VIP/Call/Girls Nandi Hills 6378878445 Hours Service Available Day and Night
Genre of British Social Realism
1.
2.
3. Gustave Flaubert In France many films provisional realism descended from Gustave Flaubert. Whereas in Britain everyday social interaction was found in Dickens and Thomas Hardy. Rescued by Rover (1905) created by Cecil Hepworth caught Edwardian England at a particular moment. James Williamson created ‘A reservist before the war’ which offered a portrait of the Boer War serviceman returning to unemployment.

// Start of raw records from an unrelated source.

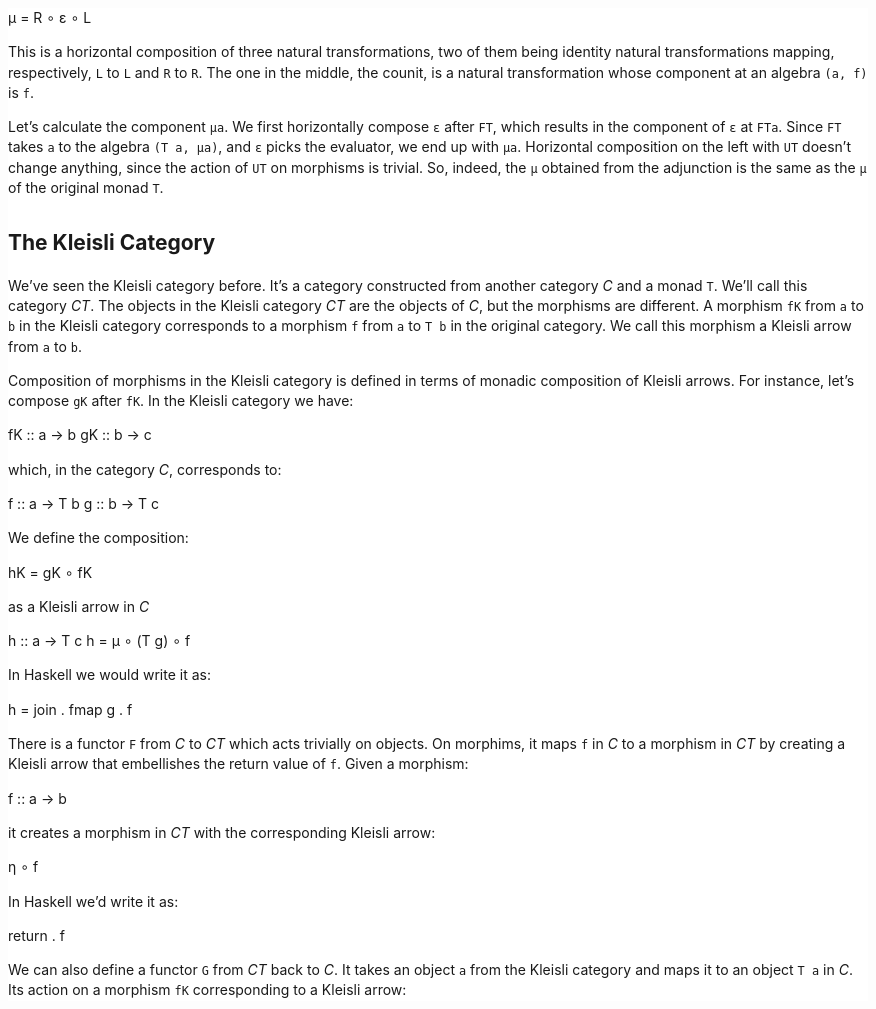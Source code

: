 μ = R ∘ ε ∘ L

This is a horizontal composition of three natural transformations, two of them being identity natural transformations mapping, respectively, `L` to `L` and `R` to `R`. The one in the middle, the counit, is a natural transformation whose component at an algebra `(a, f)` is `f`.

Let’s calculate the component `μa`. We first horizontally compose `ε` after `FT`, which results in the component of `ε` at `FTa`. Since `FT` takes `a` to the algebra `(T a, μa)`, and `ε` picks the evaluator, we end up with `μa`. Horizontal composition on the left with `UT` doesn’t change anything, since the action of `UT` on morphisms is trivial. So, indeed, the `μ` obtained from the adjunction is the same as the `μ` of the original monad `T`.

The Kleisli Category
--------------------

We’ve seen the Kleisli category before. It’s a category constructed from another category _C_ and a monad `T`. We’ll call this category _CT_. The objects in the Kleisli category _CT_ are the objects of _C_, but the morphisms are different. A morphism `fK` from `a` to `b` in the Kleisli category corresponds to a morphism `f` from `a` to `T b` in the original category. We call this morphism a Kleisli arrow from `a` to `b`.

Composition of morphisms in the Kleisli category is defined in terms of monadic composition of Kleisli arrows. For instance, let’s compose `gK` after `fK`. In the Kleisli category we have:

fK :: a -> b
gK :: b -> c

which, in the category _C_, corresponds to:

f :: a -> T b
g :: b -> T c

We define the composition:

hK = gK ∘ fK

as a Kleisli arrow in _C_

h :: a -> T c
h = μ ∘ (T g) ∘ f

In Haskell we would write it as:

h = join . fmap g . f

There is a functor `F` from _C_ to _CT_ which acts trivially on objects. On morphims, it maps `f` in _C_ to a morphism in _CT_ by creating a Kleisli arrow that embellishes the return value of `f`. Given a morphism:

f :: a -> b

it creates a morphism in _CT_ with the corresponding Kleisli arrow:

η ∘ f

In Haskell we’d write it as:

return . f

We can also define a functor `G` from _CT_ back to _C_. It takes an object `a` from the Kleisli category and maps it to an object `T a` in _C_. Its action on a morphism `fK` corresponding to a Kleisli arrow:
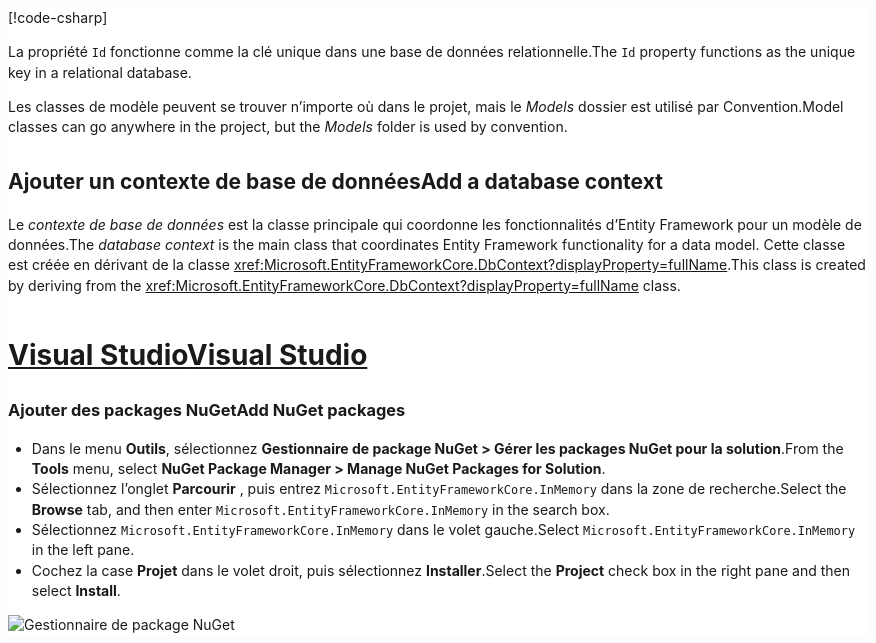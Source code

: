 
  [!code-csharp[](first-web-api/samples/5.x/TodoApi/Models/TodoItem.cs?name=snippet)]

<span data-ttu-id="07686-223">La propriété `Id` fonctionne comme la clé unique dans une base de données relationnelle.</span><span class="sxs-lookup"><span data-stu-id="07686-223">The `Id` property functions as the unique key in a relational database.</span></span>

<span data-ttu-id="07686-224">Les classes de modèle peuvent se trouver n’importe où dans le projet, mais le *Models* dossier est utilisé par Convention.</span><span class="sxs-lookup"><span data-stu-id="07686-224">Model classes can go anywhere in the project, but the *Models* folder is used by convention.</span></span>

## <a name="add-a-database-context"></a><span data-ttu-id="07686-225">Ajouter un contexte de base de données</span><span class="sxs-lookup"><span data-stu-id="07686-225">Add a database context</span></span>

<span data-ttu-id="07686-226">Le *contexte de base de données* est la classe principale qui coordonne les fonctionnalités d’Entity Framework pour un modèle de données.</span><span class="sxs-lookup"><span data-stu-id="07686-226">The *database context* is the main class that coordinates Entity Framework functionality for a data model.</span></span> <span data-ttu-id="07686-227">Cette classe est créée en dérivant de la classe <xref:Microsoft.EntityFrameworkCore.DbContext?displayProperty=fullName>.</span><span class="sxs-lookup"><span data-stu-id="07686-227">This class is created by deriving from the <xref:Microsoft.EntityFrameworkCore.DbContext?displayProperty=fullName> class.</span></span>

# <a name="visual-studio"></a>[<span data-ttu-id="07686-228">Visual Studio</span><span class="sxs-lookup"><span data-stu-id="07686-228">Visual Studio</span></span>](#tab/visual-studio)

### <a name="add-nuget-packages"></a><span data-ttu-id="07686-229">Ajouter des packages NuGet</span><span class="sxs-lookup"><span data-stu-id="07686-229">Add NuGet packages</span></span>

* <span data-ttu-id="07686-230">Dans le menu **Outils**, sélectionnez **Gestionnaire de package NuGet > Gérer les packages NuGet pour la solution**.</span><span class="sxs-lookup"><span data-stu-id="07686-230">From the **Tools** menu, select **NuGet Package Manager > Manage NuGet Packages for Solution**.</span></span>
* <span data-ttu-id="07686-231">Sélectionnez l’onglet **Parcourir** , puis entrez `Microsoft.EntityFrameworkCore.InMemory` dans la zone de recherche.</span><span class="sxs-lookup"><span data-stu-id="07686-231">Select the **Browse** tab, and then enter `Microsoft.EntityFrameworkCore.InMemory` in the search box.</span></span>
* <span data-ttu-id="07686-232">Sélectionnez `Microsoft.EntityFrameworkCore.InMemory` dans le volet gauche.</span><span class="sxs-lookup"><span data-stu-id="07686-232">Select `Microsoft.EntityFrameworkCore.InMemory` in the left pane.</span></span>
* <span data-ttu-id="07686-233">Cochez la case **Projet** dans le volet droit, puis sélectionnez **Installer**.</span><span class="sxs-lookup"><span data-stu-id="07686-233">Select the **Project** check box in the right pane and then select **Install**.</span></span>

![Gestionnaire de package NuGet](first-web-api/_static/5/vsNuGet.png)
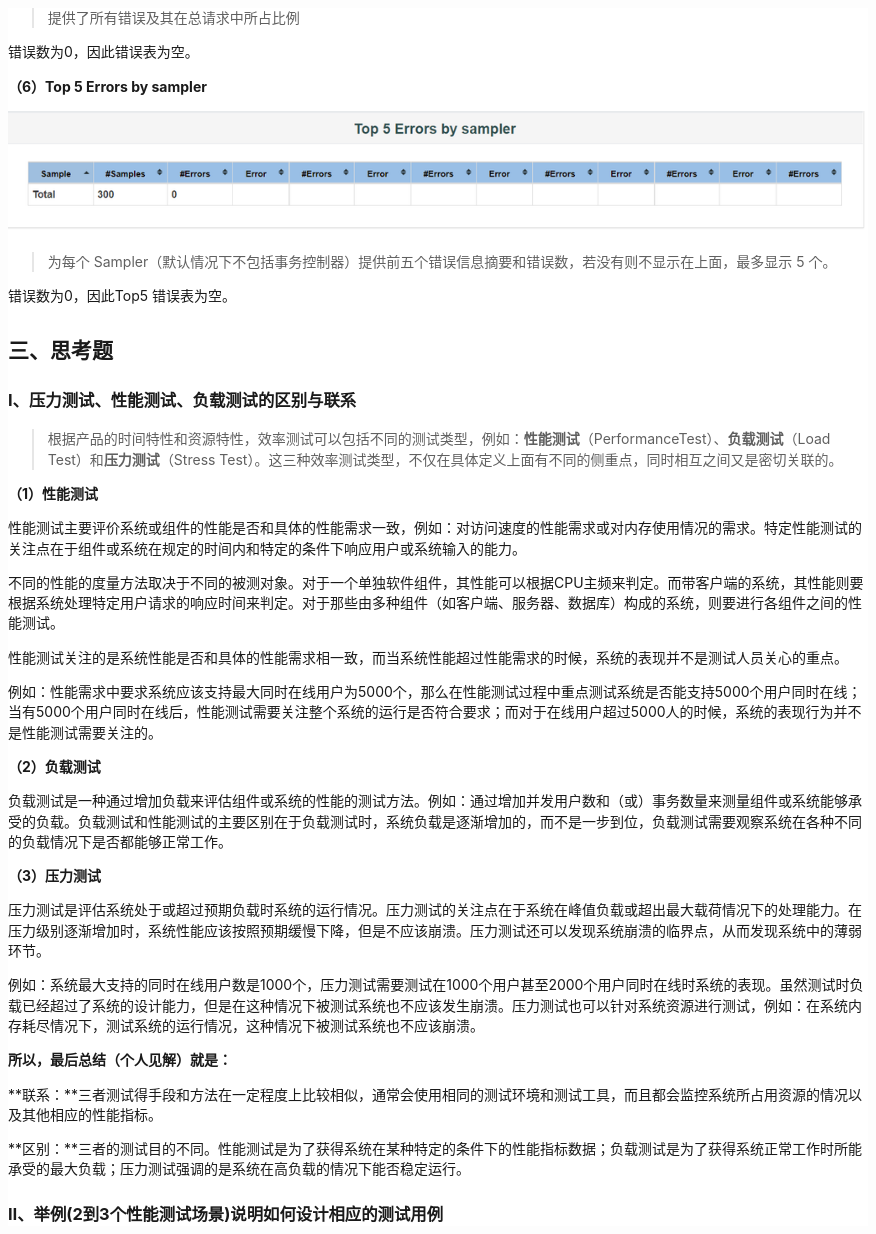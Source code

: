 > 提供了所有错误及其在总请求中所占比例

错误数为0，因此错误表为空。

**（6）Top 5 Errors by sampler**

![](image/13.png)

> 为每个 Sampler（默认情况下不包括事务控制器）提供前五个错误信息摘要和错误数，若没有则不显示在上面，最多显示 5 个。

错误数为0，因此Top5 错误表为空。

## 三、思考题

### Ⅰ、压力测试、性能测试、负载测试的区别与联系

> 根据产品的时间特性和资源特性，效率测试可以包括不同的测试类型，例如：**性能测试**（PerformanceTest）、**负载测试**（Load Test）和**压力测试**（Stress Test）。这三种效率测试类型，不仅在具体定义上面有不同的侧重点，同时相互之间又是密切关联的。

**（1）性能测试**

性能测试主要评价系统或组件的性能是否和具体的性能需求一致，例如：对访问速度的性能需求或对内存使用情况的需求。特定性能测试的关注点在于组件或系统在规定的时间内和特定的条件下响应用户或系统输入的能力。

不同的性能的度量方法取决于不同的被测对象。对于一个单独软件组件，其性能可以根据CPU主频来判定。而带客户端的系统，其性能则要根据系统处理特定用户请求的响应时间来判定。对于那些由多种组件（如客户端、服务器、数据库）构成的系统，则要进行各组件之间的性能测试。

性能测试关注的是系统性能是否和具体的性能需求相一致，而当系统性能超过性能需求的时候，系统的表现并不是测试人员关心的重点。

例如：性能需求中要求系统应该支持最大同时在线用户为5000个，那么在性能测试过程中重点测试系统是否能支持5000个用户同时在线；当有5000个用户同时在线后，性能测试需要关注整个系统的运行是否符合要求；而对于在线用户超过5000人的时候，系统的表现行为并不是性能测试需要关注的。

**（2）负载测试**

负载测试是一种通过增加负载来评估组件或系统的性能的测试方法。例如：通过增加并发用户数和（或）事务数量来测量组件或系统能够承受的负载。负载测试和性能测试的主要区别在于负载测试时，系统负载是逐渐增加的，而不是一步到位，负载测试需要观察系统在各种不同的负载情况下是否都能够正常工作。

**（3）压力测试**

压力测试是评估系统处于或超过预期负载时系统的运行情况。压力测试的关注点在于系统在峰值负载或超出最大载荷情况下的处理能力。在压力级别逐渐增加时，系统性能应该按照预期缓慢下降，但是不应该崩溃。压力测试还可以发现系统崩溃的临界点，从而发现系统中的薄弱环节。

例如：系统最大支持的同时在线用户数是1000个，压力测试需要测试在1000个用户甚至2000个用户同时在线时系统的表现。虽然测试时负载已经超过了系统的设计能力，但是在这种情况下被测试系统也不应该发生崩溃。压力测试也可以针对系统资源进行测试，例如：在系统内存耗尽情况下，测试系统的运行情况，这种情况下被测试系统也不应该崩溃。

**所以，最后总结（个人见解）就是：**

**联系：**三者测试得手段和方法在一定程度上比较相似，通常会使用相同的测试环境和测试工具，而且都会监控系统所占用资源的情况以及其他相应的性能指标。

**区别：**三者的测试目的不同。性能测试是为了获得系统在某种特定的条件下的性能指标数据；负载测试是为了获得系统正常工作时所能承受的最大负载；压力测试强调的是系统在高负载的情况下能否稳定运行。

### Ⅱ、举例(2到3个性能测试场景)说明如何设计相应的测试用例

4. 1896-1977 Sir Michael Balcon, Balcon was born in Birmingham and educated at George Dixon Grammar School, Edgbaston. After WWI he started in films as a distributor, then formed Victory Motion Pictures with Victor Saville and produced his first film (Women to Women). In the early 1920′s, he launched Alfred Hitchcock’s career and built up a big annual production programme of sound films for Gainsborough and Gaumont-British. Head of MGM English production, 1936-38, then in charge of production at Ealing. Knighted 1948. A regular and committed spokesman for the British film industry, especially in the 1940s. After Ealing, produced some films independently Sammy Going South (1962), and helped form Bryanston Films, a group of independent film-makers including several ex-Ealing colleagues. After a frustrating period as Chairman of British Lion (1964-68), became Chairman of the British Film Institute’s Experimental Film Fund, retiring 1972. “ A key figure in the emergence of a national cinema characterised by stoicism and verisimilitude .”
5. Women now were working alongside men and challenging pre-assigned gender roles. This encouraged a ‘one nation, one goal’ philosophy. Films such as ‘Target for Tonight (1944)’ smoothed away tensions of a class-bound society in the depiction of factory life, the suburban street and the forces’ mess. “ Cinema became a place where the public could reaffirm their values of humanity.”- Roger Manvell Gentler patrician values became the face of British cinema rather than the corporatisation and Americanisation.
6. 1950’s-1960’s The new wave was fed by the ‘Angry Young Men 'of 1950’s theatre, the verisimilitude of Italian neo-realism and the youth appeal of the French new wave. ‘ A Kind Of Loving’ (1962) brought wide shots and plain speaking to stories of ordinary Britons negotiating the social structures of post-war Britain.
7.
8. Assessed the impact of the consumer society on family life, charting the erosion of the welfare state and the consensus that built it. Ken Loach's Film’s Reflected the shift from the collectivist mood of the war years to the individualism of the post-war decades in its very form. Loach’s films went from the improvised long-take naturalism of ‘Poor Cow’ and ‘Kes’ to the social melodrama ‘Rolling Stones’ (1993) and ‘Ladybird Ladybird’ (1994), wider social issues now explored via emotional and dramatic individual stories.
9. Mike Leigh’s Film’s The breakdown of the collective consensus in post-war Britain seems to be captured in the tragicomic exchanges of ‘Life is Sweet’ (1990), Naked (1993) and Secrets and Lies (1996). Leigh examined the fractures in domestic and social life wrought by divisive Thatcherite policies in an increasingly fragmented and multicultural Britain. Women in Loach and Leigh are often complex and powerful individuals.